# Possible win-win solution for anglers and landowners / HB187



## Catherder (Aug 2, 2008)

I realize that my rhetoric regarding HB 187 has been as stern as anyone and quite honestly, I meant every word I said :lol: . Nevertheless, I do see that landowners have legitimate concerns and to achieve a lasting legislative solution that avoids more litigation afterwards, we need to come to a solution that is close to agreeable to all parties. Additionally, in some committee work I have done, it is recognized that many angling projects are in need of volunteer work, but the State lacks a "carrot" to get angler assistance that the successful Dedicated Hunter program provides hunters.

What would happen if a stipulation for fishing a "public water on a private bed" stream (to use Ferry's terminology) would be to complete a specified amount of service, particularly stream clean up on these rivers in question along with others? While the public has the right currently to recreate on the water, the State has the right to regulate it. Each private stretch would be scheduled for periodic clean-ups as well as habitat and repair work as needed and permitted by the landowner. In return, the angler would receive a "license stamp" permitting fishing on these areas. Since the fisherman would be put in charge of keeping the habitat clean, we would be particularly attentive to keeping the river immaculate. The landowner would no longer be able to whine about litter and such. We anglers would be especially attentive for scuzzbags littering or committing vandalism or trespassing violations, since we would be the ones dealing with it. It may even keep some of the "riff raff" types out of these sensitive areas because, to be honest, most of the jerks that cause us fishermen problems are not going to care enough to work on a clean up project. Mainly, it would unite both us and landowners as co-stewards of the resource. 

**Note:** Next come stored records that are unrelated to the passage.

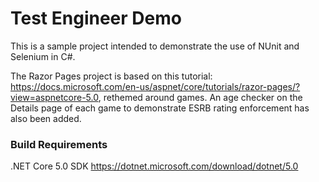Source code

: # Test Engineer Demo

This is a sample project intended to demonstrate the use of NUnit and Selenium in C#. 

The Razor Pages project is based on this tutorial: https://docs.microsoft.com/en-us/aspnet/core/tutorials/razor-pages/?view=aspnetcore-5.0, rethemed around games.
An age checker on the Details page of each game to demonstrate ESRB rating enforcement has also been added.

### Build Requirements
.NET Core 5.0 SDK https://dotnet.microsoft.com/download/dotnet/5.0

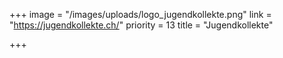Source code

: +++
image = "/images/uploads/logo_jugendkollekte.png"
link = "https://jugendkollekte.ch/"
priority = 13
title = "Jugendkollekte"

+++
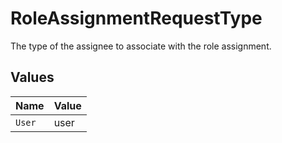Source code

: # RoleAssignmentRequestType

The type of the assignee to associate with the role assignment.


## Values

| Name   | Value  |
| ------ | ------ |
| `User` | user   |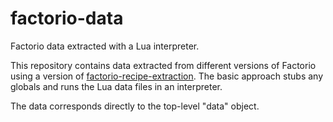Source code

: # factorio-data
Factorio data extracted with a Lua interpreter.

This repository contains data extracted from different versions of Factorio
using a version of [factorio-recipe-extraction](https://github.com/CodeLenny/factorio-recipe-extraction).
The basic approach stubs any globals and runs the Lua data files in an interpreter.

The data corresponds directly to the top-level "data" object.
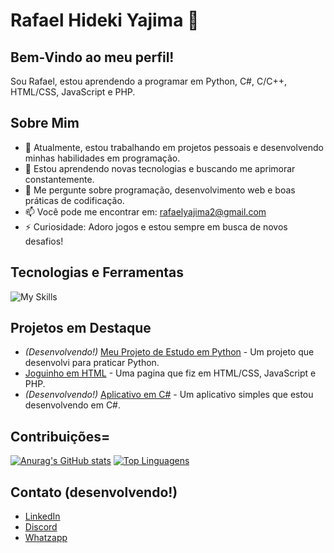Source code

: # Rafael Hideki Yajima 👋

## Bem-Vindo ao meu perfil!
Sou Rafael, estou aprendendo a programar em Python, C#, C/C++, HTML/CSS, JavaScript e PHP.

## Sobre Mim
- 🔭 Atualmente, estou trabalhando em projetos pessoais e desenvolvendo minhas habilidades em programação.
- 🌱 Estou aprendendo novas tecnologias e buscando me aprimorar constantemente.
- 💬 Me pergunte sobre programação, desenvolvimento web e boas práticas de codificação.
- 📫 Você pode me encontrar em: [rafaelyajima2@gmail.com](mailto:rafaelyajima2@gmail.com)
- ⚡ Curiosidade: Adoro jogos e estou sempre em busca de novos desafios!

## Tecnologias e Ferramentas
![My Skills](https://skillicons.dev/icons?i=python,csharp,c,cpp,html,css,javascript,php)

## Projetos em Destaque
- *(Desenvolvendo!)* [Meu Projeto de Estudo em Python](link-do-projeto) - Um projeto que desenvolvi para praticar Python.
- [Joguinho em HTML](https://rafaelyajima.github.io/Joguinho/) - Uma pagina que fiz em HTML/CSS, JavaScript e PHP.
- *(Desenvolvendo!)* [Aplicativo em C#](link-do-projeto) - Um aplicativo simples que estou desenvolvendo em C#.

## Contribuições=
[![Anurag's GitHub stats](https://github-readme-stats.vercel.app/api?username=rafaelyajima&show_icons=true&theme=radical)](https://github.com/rafaelyajima)
[![Top Linguagens](https://github-readme-stats.vercel.app/api/top-langs/?username=rafaelyajima&layout=compact&theme=radical)](https://github.com/rafaelyajima)

## Contato (desenvolvendo!)
- [LinkedIn](link-do-linkedin)
- [Discord](link-do-discord)
- [Whatzapp](link-do-whatzapp)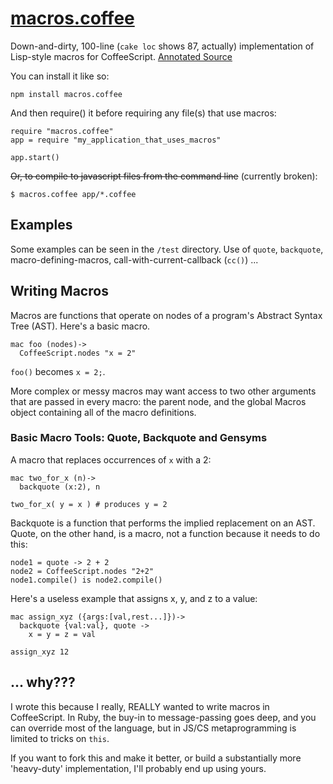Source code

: [macros.coffee](http://mrluc.github.com/macros.coffee/)
=============

Down-and-dirty, 100-line (`cake loc` shows 87, actually) implementation of Lisp-style macros for CoffeeScript. [Annotated Source](http://mrluc.github.com/macros.coffee/docs/macros.html) 

You can install it like so:

    npm install macros.coffee

And then require() it before requiring any file(s) that use macros:

    require "macros.coffee"
    app = require "my_application_that_uses_macros" 

    app.start()

~~Or, to compile to javascript files from the command line~~ (currently broken):

    $ macros.coffee app/*.coffee

## Examples

Some examples can be seen in the `/test` directory. Use of `quote`, `backquote`,
macro-defining-macros, call-with-current-callback (`cc()`) ...

## Writing Macros

Macros are functions that operate on nodes of a program's Abstract Syntax Tree (AST). Here's a basic macro.

    mac foo (nodes)->
      CoffeeScript.nodes "x = 2"

`foo()` becomes `x = 2;`.

More complex or messy macros may want access to two other arguments that are passed in 
every macro: the parent node, and the global Macros object containing all of the
macro definitions.

### Basic Macro Tools: Quote, Backquote and Gensyms

A macro that replaces occurrences of `x` with a 2:

    mac two_for_x (n)->
      backquote (x:2), n

    two_for_x( y = x ) # produces y = 2

Backquote is a function that performs the implied replacement on an AST. Quote,
on the other hand, is a macro, not a function because it needs to do this:

    node1 = quote -> 2 + 2
    node2 = CoffeeScript.nodes "2+2"
    node1.compile() is node2.compile()

Here's a useless example that assigns x, y, and z to a value:

    mac assign_xyz ({args:[val,rest...]})->
      backquote {val:val}, quote ->
        x = y = z = val

    assign_xyz 12

## ... why???

I wrote this because I really, REALLY wanted to write macros in CoffeeScript. In Ruby, the buy-in to message-passing goes deep, and you can override most of the language, but in JS/CS metaprogramming is limited to tricks on `this`.

If you want to fork this and make it better, or build a substantially more 'heavy-duty' implementation, I'll probably end up using yours.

I realize this doesn't solve everything, but it could be a way to come to a solution all of us can live with. Oh and kill bill 187 8)


----------



## Guns and Flies (Nov 7, 2007)

Some good thoughts.


----------



## Huge29 (Sep 17, 2007)

I like your approach in addressing the concerns instead of the standard b!+ching and moaning that is the most common answer. I like the idea, something along those lines would be fairly easy to do and mitigate the landowners primary concerns.


----------



## Nor-tah (Dec 16, 2007)

What about a 5 dollar fee for a 365 day license for those of us that want to fish private waters and the money goes to habitat restoration for these whiney land owners. Say 2000 of us bought them... Thats 10,000 for them. Id pay it.... even though I feel its my right anyway.


----------



## lunkerhunter2 (Nov 3, 2007)

Very good idea i think. I would buy it. I already do the garbage mans job when i see it. Now, how do you get this to the capital??


----------



## flyguy7 (Sep 16, 2007)

good ideas but none are really feasable


----------



## Troll (Oct 21, 2008)

There are many good ideas that are better than HB 187, that's the point. 187, doesn't address anything, it just restricts.

The answer to Ferrys question is simple, I can see why he wouldn't ask us at the rally this morning.

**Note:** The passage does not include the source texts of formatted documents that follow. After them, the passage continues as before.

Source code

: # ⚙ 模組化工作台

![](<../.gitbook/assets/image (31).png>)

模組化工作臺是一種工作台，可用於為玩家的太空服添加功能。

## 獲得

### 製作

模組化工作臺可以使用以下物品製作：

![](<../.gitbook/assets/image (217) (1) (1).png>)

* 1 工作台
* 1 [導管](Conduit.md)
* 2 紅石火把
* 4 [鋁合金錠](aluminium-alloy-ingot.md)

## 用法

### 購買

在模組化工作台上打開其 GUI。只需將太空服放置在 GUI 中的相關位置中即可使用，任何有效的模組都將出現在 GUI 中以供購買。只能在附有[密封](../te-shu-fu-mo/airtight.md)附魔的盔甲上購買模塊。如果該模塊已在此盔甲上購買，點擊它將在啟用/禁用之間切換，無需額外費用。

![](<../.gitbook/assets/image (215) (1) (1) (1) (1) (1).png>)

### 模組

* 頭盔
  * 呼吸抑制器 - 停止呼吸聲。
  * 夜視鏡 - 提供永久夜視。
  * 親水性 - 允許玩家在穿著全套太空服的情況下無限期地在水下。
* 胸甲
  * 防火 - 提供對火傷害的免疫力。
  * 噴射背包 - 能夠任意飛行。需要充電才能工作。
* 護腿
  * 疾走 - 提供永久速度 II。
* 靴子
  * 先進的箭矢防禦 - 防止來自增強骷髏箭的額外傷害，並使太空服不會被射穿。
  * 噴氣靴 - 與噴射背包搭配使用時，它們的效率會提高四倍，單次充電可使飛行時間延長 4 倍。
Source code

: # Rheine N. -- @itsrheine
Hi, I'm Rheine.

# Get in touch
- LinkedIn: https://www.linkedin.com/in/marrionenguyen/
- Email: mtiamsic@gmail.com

The stake that anglers and floaters have in the land is the angling and floating. In the second most arid state, these very activities are the stake. The right to access *OUR* water and *OUR* wildlife that inhabits them is the stake.
Land owners argue that the wildlife that inhabits their land is there of it's own free will and that by being there are somehow a burdon and expence to them. The truth is that they should be taxed by the foot for any land that they have chosen to restrict the publics access to that wild life on. By restricting the publics access they are in effect "Harboring" that wildlife. As such they should not be able to access that wildlife themselves either without compensation to the public.

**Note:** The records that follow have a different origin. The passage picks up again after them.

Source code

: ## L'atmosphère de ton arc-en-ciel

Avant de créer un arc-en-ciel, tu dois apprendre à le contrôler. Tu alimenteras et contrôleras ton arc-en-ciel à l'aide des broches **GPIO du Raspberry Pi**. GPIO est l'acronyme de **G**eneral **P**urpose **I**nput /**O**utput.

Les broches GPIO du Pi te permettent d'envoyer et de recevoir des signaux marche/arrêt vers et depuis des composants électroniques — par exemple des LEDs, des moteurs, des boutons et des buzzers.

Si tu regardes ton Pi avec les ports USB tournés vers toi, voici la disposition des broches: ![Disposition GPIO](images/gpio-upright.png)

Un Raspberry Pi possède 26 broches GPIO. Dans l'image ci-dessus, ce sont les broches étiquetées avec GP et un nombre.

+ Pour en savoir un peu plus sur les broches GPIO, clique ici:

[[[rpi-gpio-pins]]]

Now for solutions and compromise.

1. There needs to be a bill introduced that defines "stream bed". If it be the area of land that is actually covered by water at any given moment, the historical high water mark or somewhere in between.
2. There needs to be a bill that increases penalties of tresspass, littering, destruction of private property and other concerns while participating in a recreational activity on the access, to loss of wildlife privliges, heavy fines, rewards for people who turn them in and land owner restitution for those infractions.
3. A bill defining "Public Access Point" needs to be introduced. It needs to define what they are, how far they extend and the limits of them. How far can I wade up the Weber onto 1000 peaks ranch property, 1/2 as far as I can travel upstream in as long as I can stay awake? That's not right. 
4. Specify what quanities of water are to small to feasably qualify as public angling and floating waters, either by phisical size or water flow; up stream of waters less than an average of 3' in width for a distance of 1000 feetor up stream of waters having a historical flow of less than 35cfs. Or is it all waters origionating on public lands. A comprimise to owners who worry that they will have someone trampeling up every runlet.
5. Indemnify and make immune land owners for any and all injurys either phisical, emotional or material from use of the access. Look at what that jury just did to that guy in AZ for harrassing illegal alians! He has to pay the illegals $77 grand! We need to have a statue that assures land owners that if some falls or gets kicked by live stock that they will not be held responsible. We use that access at our own risk.

That's about it for now, but there are more.


----------



## Huge29 (Sep 17, 2007)

Troll said:


> Land owners *argue* that the wildlife that inhabits their land is there of it's own free will and that by being there are somehow a burden and expense to them. The truth is that they should be taxed by the foot for any land that they have chosen to restrict the public's access to that wild life on. By restricting the public's access they are in effect "Harboring" that wildlife. As such they should not be able to access that wildlife themselves either without compensation to the public.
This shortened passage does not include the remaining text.